◆ **PROBLEM REQUIREMENTS**
Which of the lines below hold the word "view"? Pull each of them out.

◆ **DATA RECORDS**

+ + + + +

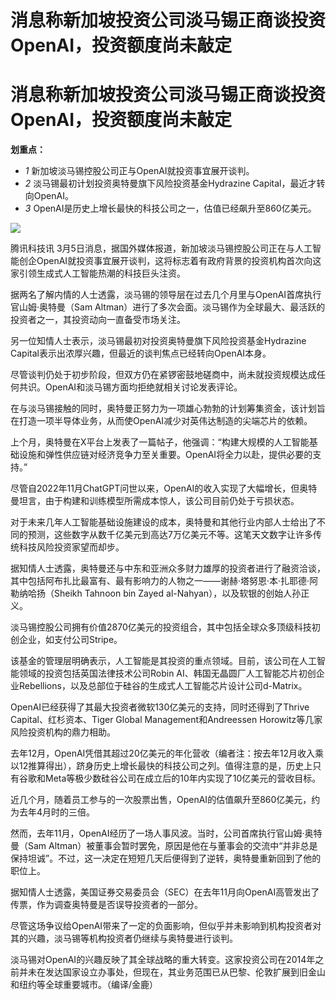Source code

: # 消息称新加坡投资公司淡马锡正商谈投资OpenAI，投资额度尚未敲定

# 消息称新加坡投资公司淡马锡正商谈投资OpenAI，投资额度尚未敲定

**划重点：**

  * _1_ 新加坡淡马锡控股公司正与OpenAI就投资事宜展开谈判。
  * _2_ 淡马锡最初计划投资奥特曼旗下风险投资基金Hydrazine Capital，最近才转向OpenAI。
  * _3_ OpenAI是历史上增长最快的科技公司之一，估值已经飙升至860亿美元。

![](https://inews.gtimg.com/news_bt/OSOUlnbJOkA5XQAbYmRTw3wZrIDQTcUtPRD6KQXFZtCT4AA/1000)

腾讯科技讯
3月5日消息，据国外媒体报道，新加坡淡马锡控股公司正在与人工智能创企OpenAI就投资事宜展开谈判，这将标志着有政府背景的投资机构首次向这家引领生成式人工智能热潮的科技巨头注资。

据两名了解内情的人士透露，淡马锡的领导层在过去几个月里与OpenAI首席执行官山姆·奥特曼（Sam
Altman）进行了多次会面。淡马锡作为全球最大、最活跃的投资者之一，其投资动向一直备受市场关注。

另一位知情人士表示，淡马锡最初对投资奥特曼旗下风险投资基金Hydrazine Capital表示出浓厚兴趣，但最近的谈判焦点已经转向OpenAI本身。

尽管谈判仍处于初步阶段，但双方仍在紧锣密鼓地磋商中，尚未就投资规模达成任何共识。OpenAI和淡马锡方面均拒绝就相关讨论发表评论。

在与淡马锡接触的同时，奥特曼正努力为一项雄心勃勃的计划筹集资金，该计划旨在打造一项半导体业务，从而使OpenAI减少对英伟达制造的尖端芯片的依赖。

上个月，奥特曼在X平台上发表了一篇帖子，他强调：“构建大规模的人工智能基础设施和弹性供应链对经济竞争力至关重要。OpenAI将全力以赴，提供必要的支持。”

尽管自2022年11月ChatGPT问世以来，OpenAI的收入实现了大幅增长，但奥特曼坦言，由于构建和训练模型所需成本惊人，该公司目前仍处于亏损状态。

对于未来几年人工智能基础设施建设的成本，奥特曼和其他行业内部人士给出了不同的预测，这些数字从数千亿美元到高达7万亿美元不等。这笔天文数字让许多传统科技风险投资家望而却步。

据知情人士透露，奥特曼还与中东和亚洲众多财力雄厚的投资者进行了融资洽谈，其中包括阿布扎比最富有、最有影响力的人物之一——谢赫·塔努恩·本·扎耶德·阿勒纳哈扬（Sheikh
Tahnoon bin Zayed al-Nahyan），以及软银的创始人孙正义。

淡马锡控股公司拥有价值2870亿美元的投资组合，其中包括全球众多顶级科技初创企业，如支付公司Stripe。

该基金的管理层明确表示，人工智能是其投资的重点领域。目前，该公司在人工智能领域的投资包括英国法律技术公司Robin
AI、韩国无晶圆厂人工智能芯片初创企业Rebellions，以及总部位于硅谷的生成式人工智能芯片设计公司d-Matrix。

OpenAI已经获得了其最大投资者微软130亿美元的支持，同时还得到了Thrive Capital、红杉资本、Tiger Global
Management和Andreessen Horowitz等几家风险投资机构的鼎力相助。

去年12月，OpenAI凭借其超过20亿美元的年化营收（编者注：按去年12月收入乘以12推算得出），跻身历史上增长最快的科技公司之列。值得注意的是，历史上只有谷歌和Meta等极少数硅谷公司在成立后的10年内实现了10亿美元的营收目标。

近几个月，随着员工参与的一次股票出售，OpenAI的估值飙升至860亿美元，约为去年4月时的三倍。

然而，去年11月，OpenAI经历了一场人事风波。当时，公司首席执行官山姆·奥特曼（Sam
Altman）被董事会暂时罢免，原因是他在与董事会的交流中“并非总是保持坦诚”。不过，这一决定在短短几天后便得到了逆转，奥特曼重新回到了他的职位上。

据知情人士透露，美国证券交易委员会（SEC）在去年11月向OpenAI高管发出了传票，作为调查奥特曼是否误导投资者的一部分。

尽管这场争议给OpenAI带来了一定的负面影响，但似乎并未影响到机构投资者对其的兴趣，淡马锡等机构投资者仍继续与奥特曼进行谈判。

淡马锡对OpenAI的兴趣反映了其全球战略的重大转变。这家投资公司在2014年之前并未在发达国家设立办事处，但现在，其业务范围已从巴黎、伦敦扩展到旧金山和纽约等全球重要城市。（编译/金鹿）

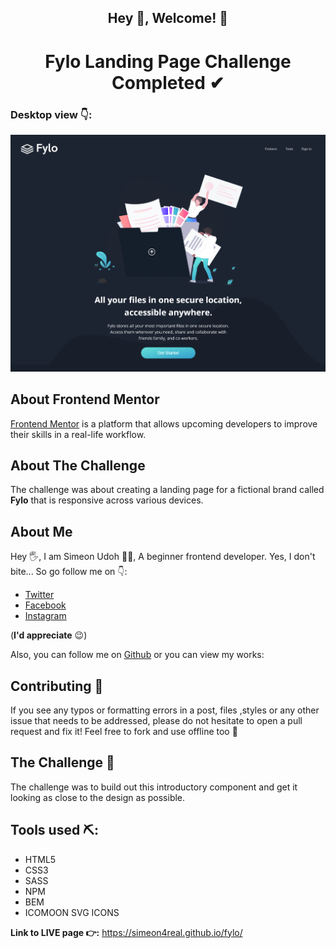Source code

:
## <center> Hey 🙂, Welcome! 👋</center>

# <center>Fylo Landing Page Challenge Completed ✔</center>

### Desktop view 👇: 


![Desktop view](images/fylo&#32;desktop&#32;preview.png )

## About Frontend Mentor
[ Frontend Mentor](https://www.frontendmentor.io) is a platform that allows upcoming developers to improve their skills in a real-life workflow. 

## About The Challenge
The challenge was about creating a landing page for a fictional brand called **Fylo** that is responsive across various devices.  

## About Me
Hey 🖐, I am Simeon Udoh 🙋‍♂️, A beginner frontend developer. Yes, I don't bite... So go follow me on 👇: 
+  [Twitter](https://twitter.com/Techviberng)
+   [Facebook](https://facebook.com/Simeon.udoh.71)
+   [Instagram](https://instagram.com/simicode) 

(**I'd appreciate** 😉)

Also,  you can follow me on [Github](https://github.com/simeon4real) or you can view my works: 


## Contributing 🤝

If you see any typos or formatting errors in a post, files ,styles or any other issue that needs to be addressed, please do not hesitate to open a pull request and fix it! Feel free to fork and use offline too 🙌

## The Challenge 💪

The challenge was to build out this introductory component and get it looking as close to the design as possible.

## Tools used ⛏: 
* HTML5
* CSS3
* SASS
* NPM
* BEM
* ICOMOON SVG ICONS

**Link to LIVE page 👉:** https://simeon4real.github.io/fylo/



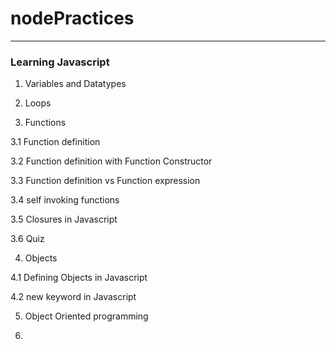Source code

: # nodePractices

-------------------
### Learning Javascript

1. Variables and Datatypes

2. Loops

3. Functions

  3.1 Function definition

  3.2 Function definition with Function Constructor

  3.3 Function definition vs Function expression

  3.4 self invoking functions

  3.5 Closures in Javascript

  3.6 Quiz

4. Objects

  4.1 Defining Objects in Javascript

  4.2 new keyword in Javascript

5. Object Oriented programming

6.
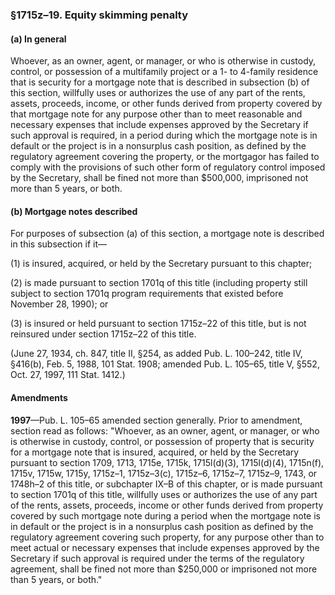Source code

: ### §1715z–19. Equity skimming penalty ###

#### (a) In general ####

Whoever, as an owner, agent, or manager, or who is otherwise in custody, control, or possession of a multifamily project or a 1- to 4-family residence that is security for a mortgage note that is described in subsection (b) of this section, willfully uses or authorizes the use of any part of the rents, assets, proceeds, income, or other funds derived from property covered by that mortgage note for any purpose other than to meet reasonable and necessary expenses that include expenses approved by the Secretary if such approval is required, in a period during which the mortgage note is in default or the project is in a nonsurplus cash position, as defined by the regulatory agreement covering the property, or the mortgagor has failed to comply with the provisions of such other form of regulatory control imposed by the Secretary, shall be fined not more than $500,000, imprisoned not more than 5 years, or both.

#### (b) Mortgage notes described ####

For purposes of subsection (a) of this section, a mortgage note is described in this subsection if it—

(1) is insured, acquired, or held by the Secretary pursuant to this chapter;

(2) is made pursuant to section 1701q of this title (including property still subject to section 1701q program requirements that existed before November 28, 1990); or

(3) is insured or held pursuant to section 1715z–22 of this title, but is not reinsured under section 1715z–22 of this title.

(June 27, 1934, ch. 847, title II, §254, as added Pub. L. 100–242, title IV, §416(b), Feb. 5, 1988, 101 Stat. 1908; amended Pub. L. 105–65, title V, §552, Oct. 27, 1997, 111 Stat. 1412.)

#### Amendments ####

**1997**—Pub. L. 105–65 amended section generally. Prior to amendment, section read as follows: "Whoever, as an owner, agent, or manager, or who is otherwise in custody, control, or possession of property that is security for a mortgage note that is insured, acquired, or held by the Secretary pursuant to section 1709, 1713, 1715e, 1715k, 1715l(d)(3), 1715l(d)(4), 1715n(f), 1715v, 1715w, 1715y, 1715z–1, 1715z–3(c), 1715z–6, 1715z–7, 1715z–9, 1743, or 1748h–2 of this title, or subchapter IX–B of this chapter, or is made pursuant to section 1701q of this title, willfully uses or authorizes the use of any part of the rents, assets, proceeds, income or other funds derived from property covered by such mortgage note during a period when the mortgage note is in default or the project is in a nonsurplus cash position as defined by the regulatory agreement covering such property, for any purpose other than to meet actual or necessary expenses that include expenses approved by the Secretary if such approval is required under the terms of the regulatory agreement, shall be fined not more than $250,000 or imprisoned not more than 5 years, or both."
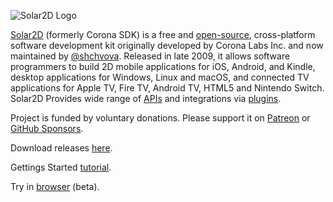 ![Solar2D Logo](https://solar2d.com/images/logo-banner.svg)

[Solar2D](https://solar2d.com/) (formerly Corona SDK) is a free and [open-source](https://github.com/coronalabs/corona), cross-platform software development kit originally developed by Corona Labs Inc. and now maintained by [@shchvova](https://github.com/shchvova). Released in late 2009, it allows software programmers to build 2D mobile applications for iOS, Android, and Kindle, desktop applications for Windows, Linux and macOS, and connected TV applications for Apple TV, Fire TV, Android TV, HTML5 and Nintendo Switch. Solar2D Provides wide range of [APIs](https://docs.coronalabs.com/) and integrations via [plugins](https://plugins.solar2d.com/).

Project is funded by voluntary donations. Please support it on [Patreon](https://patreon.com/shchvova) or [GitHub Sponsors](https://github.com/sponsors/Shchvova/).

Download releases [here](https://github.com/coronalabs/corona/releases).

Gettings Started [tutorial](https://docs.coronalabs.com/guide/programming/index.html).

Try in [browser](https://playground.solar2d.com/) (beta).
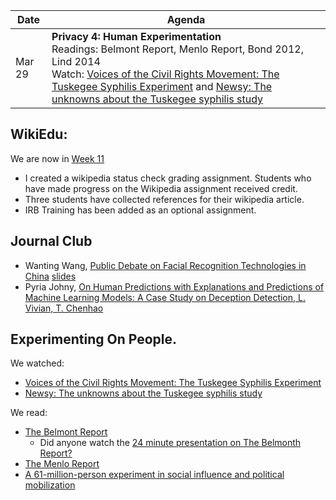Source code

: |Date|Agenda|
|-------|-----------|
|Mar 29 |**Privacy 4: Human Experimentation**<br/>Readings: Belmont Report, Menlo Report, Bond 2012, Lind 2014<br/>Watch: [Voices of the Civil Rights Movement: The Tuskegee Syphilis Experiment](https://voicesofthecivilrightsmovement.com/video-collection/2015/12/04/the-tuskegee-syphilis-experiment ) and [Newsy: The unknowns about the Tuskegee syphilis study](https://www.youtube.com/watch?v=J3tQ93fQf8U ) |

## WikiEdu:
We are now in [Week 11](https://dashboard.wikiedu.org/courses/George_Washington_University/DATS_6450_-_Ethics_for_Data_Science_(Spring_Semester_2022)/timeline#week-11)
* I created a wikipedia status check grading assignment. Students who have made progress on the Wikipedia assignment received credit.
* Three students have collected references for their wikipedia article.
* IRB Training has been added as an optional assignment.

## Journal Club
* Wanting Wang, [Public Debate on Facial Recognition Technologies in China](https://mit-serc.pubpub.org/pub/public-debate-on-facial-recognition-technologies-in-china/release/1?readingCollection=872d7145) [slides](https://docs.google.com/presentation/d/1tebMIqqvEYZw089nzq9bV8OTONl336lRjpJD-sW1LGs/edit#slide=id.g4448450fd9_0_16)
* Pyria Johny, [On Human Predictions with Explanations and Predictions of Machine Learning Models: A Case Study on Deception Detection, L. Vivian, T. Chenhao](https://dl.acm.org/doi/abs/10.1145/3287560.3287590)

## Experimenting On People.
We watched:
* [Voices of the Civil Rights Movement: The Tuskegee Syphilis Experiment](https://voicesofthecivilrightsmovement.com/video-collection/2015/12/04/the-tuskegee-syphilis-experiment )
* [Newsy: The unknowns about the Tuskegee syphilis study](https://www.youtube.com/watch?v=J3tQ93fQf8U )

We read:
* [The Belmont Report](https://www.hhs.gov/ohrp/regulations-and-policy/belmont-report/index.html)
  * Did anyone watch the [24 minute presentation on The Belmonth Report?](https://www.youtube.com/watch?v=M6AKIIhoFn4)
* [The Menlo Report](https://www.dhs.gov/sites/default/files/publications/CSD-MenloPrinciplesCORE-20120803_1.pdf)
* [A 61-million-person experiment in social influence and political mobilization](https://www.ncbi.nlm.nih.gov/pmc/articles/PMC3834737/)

+ + + + +

◆ **WRITTEN RESPONSE**
### Desktop view 👇: 
![Desktop view](images/fylo&#32;desktop&#32;preview.png )
Also,  you can follow me on [Github](https://github.com/simeon4real) or you can view my works: 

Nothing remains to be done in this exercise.